Si sono scoperti Google Meet e Microsoft Teams per una vera e propria didattica a distanza in diretta, mentre su YouTube sono stati aperti canali per caricare videolezioni. Sono state individuate o messe a disposizione piattaforme informatiche per valutare ed esaminare i ragazzi, per caricare il materiale essenziale al proseguimento del programma e per effettuare l’appello come se si fosse fisicamente presenti in classe.
La sospensione dell’attività scolastica presso i propri istituti ha fortemente indotto alla scoperta, all’approccio, alla conoscenza di strumenti che, nella maggior parte dei casi, esistevano già, ma venivano totalmente ignorati. Ora come ora, dopo quasi due mesi dal primo decreto-legge, non appare più surreale frequentare la scuola dal computer, anzi pare forse strano il contrario. Ma allora la domanda che potrebbe sorgere spontanea è: “era necessario che arrivasse il Coronavirus per rendersi conto di poter sostenere una lezione a distanza?”
Difatti, se diversi studenti e studentesse hanno considerato inusuale frequentare la scuola o l’università in isolamento, senza la compagnia dei propri amici, per altri ragazzi e ragazze è stato il primo momento in cui si sono sentiti parte della classe, anche se virtuale. Essendo stata notevolmente rivalutata, la didattica a distanza ha consentito a chi era emarginato o escluso di godere di una maggiore e più sentita interazione con il docente e i propri compagni. Di chi stiamo parlando? Stiamo parlando di tutti quei bambini e ragazzi che purtroppo, a causa delle loro condizioni di salute, non godono dell’opportunità di frequentare regolarmentel'edificio scolastico. Ragazzi che, combattendo per lunghi periodi contro malattie, patologie o disturbi psicofisici, si vedono costretti a rimanere a casa, o, addirittura, in ospedale e rischiano così di abbandonare controvoglia la loro carriera scolastica. Tantissimi di questi studenti non hanno potuto usufruire delle lezioni a distanza.
Tuttavia, molti potrebbero obiettare che, prima dell’emergenza COVID-19, gli strumenti e le risorse utili al remote learning non sono state sfruttate perché costose e non sempre di facile utilizzo.

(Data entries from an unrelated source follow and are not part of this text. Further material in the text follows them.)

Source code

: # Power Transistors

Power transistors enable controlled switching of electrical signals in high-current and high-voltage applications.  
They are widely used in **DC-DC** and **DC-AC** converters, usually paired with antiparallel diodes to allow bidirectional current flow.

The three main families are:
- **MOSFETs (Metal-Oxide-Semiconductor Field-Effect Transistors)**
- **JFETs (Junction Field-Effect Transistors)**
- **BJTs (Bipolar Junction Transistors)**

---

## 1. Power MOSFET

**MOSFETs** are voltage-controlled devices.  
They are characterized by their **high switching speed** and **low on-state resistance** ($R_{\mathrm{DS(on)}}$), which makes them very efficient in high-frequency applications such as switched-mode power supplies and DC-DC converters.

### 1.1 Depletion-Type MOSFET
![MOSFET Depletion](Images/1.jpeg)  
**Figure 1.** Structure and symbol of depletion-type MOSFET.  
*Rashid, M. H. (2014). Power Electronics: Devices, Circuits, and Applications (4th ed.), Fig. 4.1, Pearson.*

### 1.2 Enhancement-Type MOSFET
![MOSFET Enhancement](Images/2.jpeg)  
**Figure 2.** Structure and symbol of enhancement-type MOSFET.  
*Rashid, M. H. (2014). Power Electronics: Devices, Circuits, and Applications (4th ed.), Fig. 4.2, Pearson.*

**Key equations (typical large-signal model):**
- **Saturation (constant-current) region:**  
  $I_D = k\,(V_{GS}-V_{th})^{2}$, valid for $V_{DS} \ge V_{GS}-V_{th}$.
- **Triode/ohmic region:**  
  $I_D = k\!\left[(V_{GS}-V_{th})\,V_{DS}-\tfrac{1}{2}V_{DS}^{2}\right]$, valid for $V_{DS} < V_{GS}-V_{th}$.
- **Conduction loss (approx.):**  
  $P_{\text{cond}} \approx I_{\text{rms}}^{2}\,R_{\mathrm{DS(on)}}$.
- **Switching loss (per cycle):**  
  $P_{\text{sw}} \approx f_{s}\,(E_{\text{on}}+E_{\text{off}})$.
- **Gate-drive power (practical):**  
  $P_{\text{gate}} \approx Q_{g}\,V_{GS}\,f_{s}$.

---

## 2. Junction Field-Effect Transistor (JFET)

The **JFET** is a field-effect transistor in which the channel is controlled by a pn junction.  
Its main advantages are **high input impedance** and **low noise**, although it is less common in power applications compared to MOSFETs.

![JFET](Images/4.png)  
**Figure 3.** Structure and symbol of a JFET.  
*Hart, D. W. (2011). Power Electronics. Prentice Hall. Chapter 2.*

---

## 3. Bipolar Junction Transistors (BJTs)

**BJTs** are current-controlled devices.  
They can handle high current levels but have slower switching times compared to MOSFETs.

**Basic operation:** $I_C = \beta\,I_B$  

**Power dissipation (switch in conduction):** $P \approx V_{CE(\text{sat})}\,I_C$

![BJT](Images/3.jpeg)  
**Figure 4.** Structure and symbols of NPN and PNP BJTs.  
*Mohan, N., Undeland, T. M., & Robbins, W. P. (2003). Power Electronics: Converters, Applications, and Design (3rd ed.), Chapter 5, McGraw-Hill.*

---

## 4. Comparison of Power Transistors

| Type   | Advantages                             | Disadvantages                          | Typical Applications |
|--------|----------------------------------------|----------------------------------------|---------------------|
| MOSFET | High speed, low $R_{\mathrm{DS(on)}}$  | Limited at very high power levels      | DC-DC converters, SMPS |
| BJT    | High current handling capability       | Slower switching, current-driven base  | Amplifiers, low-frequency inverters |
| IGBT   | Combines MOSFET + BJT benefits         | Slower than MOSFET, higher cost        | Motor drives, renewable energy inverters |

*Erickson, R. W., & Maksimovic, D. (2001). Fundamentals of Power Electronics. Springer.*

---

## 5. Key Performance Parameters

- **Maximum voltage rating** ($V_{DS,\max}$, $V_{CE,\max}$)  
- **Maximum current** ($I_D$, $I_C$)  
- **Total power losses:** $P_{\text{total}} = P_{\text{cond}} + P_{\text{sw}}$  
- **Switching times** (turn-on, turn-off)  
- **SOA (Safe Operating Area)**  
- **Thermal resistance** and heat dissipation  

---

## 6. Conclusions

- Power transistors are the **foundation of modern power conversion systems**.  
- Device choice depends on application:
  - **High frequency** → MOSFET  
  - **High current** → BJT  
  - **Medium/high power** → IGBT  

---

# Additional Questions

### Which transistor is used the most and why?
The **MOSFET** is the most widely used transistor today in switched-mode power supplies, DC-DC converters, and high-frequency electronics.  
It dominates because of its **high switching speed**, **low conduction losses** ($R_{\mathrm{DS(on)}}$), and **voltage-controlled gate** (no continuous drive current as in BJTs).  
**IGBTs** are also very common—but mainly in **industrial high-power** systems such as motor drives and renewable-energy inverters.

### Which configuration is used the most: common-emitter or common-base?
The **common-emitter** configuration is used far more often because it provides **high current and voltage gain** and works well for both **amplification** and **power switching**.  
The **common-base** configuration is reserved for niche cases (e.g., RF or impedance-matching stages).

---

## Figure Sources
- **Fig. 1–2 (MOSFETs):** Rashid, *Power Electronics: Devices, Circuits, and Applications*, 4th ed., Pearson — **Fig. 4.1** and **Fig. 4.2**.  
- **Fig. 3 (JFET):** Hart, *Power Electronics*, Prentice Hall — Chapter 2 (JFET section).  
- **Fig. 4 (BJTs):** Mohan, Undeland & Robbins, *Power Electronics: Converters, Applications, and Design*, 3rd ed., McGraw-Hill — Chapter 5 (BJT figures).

Difatti, anche laddove dirigenti e professori avessero manifestato la chiara volontà, e poi concretamente preso l’iniziativa, di supportare didatticamente i ragazzi, in molte circostanze sono venuti a mancare i mezzi economici.
Di fronte a tutto ciò sorge spontanea un'altra domanda: “Dov’era lo Stato dinnanzi a queste necessità?”. Solo adesso infatti, in seguito al lockdown, sono stati finalmente messi in campo proprio quei mezzi economici necessari all’impiego di risorse, piattaforme e strumentazioni tecnologiche già esistenti ma mai prese in considerazione.
Eppure, è dal I° gennaio del 1948 che la Costituzione stessa, all’art. 34, sancisce un principio estremamente semplice: “La scuola è aperta a tutti.” Proprio così, la scuola è aperta e deve essere aperta, fisicamente e virtualmente. In altre parole, la scuola non si potrà più fermare all’edificio in sé, ma dovrà raggiungere anche e soprattutto coloro che, trovandosi ad affrontare gravi malattie, non sono nelle condizioni di muoversi da casa o dagli ospedali.
Tenendo bene a mente tutto ciò, sarebbe utile per il futuro della scuola italiana, una volta tornati alla quotidianità pre-COVID-19, non dimenticare gli spunti positivi e il ventaglio di alternative che questi mesi di isolamento hanno offerto. Forse infatti, l’impiego di servizi e piattaforme virtuali, rimasti per troppo tempo inutilizzati, non dovranno necessariamente essere abbandonati.
La didattica a distanza ha certamente rappresentato e probabilmente continuerà a rappresentare una sfida per ministeri, istituti, presidi e rettori, docenti e studenti. Tuttavia, non dobbiamo dimenticare che, in futuro, potendo permetterne l’accesso a tutti gli studenti italiani, essa si rivelerà uno strumento di inclusione cruciale per chi non ha la possibilità di recarsi fisicamente in classe.